● Exercise goal: The word "private": say how many lines of the data below contain it, and give the number alone.
━━ Provided entries ━━
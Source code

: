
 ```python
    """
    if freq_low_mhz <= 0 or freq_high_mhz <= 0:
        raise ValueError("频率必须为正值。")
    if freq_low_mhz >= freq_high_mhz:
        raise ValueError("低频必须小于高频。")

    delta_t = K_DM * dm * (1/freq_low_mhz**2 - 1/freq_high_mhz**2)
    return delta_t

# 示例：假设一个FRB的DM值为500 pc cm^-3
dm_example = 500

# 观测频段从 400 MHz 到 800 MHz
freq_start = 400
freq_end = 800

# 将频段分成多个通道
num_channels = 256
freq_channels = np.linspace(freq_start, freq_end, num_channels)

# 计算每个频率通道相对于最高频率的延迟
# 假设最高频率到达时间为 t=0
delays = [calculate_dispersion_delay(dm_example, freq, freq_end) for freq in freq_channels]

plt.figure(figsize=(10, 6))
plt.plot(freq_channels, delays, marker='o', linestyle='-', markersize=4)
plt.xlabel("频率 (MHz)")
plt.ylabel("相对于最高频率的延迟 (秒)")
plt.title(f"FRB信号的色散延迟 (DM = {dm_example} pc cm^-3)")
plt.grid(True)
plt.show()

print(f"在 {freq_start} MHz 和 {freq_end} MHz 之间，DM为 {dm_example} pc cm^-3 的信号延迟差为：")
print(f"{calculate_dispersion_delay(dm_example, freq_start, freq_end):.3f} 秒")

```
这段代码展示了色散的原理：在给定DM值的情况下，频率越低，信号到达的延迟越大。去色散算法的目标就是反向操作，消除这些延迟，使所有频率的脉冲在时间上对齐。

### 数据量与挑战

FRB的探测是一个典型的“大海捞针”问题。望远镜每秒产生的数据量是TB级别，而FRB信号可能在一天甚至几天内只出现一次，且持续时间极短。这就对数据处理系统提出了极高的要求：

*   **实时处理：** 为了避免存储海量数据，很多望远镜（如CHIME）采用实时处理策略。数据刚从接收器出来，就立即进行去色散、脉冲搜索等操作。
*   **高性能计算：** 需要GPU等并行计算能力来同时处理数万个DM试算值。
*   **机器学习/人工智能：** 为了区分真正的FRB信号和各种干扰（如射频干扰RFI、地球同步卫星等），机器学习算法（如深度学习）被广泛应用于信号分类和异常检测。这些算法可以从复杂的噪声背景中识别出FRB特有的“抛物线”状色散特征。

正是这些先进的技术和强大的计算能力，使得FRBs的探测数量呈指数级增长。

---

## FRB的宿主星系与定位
━━━
━━ Provided entries ━━
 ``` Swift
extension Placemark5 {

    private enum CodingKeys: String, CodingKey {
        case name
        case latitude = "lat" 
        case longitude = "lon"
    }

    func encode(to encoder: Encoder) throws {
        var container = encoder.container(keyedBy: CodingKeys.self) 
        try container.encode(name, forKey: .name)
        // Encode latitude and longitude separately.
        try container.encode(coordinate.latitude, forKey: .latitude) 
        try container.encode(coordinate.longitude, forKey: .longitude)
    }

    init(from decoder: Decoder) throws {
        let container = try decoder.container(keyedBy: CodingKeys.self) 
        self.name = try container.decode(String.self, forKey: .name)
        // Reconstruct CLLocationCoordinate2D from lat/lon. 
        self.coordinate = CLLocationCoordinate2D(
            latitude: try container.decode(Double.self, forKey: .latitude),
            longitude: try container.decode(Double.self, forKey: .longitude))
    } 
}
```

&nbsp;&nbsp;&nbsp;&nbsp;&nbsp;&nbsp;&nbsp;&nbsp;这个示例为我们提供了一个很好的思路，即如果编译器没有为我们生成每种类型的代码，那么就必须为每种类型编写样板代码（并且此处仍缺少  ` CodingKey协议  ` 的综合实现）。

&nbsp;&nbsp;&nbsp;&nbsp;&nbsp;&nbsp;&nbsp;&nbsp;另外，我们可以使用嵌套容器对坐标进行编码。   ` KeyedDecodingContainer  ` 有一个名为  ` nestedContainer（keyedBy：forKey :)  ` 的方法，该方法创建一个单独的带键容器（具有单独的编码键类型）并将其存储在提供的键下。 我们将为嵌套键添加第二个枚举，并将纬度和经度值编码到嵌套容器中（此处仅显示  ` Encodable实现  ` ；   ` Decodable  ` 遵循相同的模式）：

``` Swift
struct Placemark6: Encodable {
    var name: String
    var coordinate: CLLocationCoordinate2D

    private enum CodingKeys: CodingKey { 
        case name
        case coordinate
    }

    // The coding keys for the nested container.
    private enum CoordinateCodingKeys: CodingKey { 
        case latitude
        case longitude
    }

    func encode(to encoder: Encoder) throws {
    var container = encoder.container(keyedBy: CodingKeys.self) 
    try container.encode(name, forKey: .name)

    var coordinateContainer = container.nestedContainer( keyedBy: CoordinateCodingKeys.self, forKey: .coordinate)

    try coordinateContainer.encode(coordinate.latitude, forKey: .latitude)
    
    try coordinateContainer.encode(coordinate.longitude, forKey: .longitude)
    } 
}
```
━━━
━━ Provided entries ━━
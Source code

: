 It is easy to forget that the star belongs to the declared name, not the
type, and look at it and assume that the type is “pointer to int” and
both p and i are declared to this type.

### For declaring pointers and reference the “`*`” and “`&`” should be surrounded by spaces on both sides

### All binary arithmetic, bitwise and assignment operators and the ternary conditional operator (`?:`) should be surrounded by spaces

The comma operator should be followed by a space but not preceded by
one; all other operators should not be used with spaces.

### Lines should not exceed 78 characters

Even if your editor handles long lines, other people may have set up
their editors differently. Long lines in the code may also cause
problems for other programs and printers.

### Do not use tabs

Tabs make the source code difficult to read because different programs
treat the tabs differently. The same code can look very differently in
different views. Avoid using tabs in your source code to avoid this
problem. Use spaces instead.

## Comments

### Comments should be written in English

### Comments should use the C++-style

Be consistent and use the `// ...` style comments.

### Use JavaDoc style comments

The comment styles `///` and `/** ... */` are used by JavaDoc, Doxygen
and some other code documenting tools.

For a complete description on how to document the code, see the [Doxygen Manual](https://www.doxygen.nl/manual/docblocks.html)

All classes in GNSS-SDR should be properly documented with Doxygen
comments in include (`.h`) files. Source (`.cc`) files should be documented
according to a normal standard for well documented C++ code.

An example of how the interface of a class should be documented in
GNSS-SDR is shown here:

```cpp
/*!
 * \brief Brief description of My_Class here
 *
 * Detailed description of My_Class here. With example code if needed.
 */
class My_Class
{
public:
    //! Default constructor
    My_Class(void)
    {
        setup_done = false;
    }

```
━━━
● Output for this exercise: 3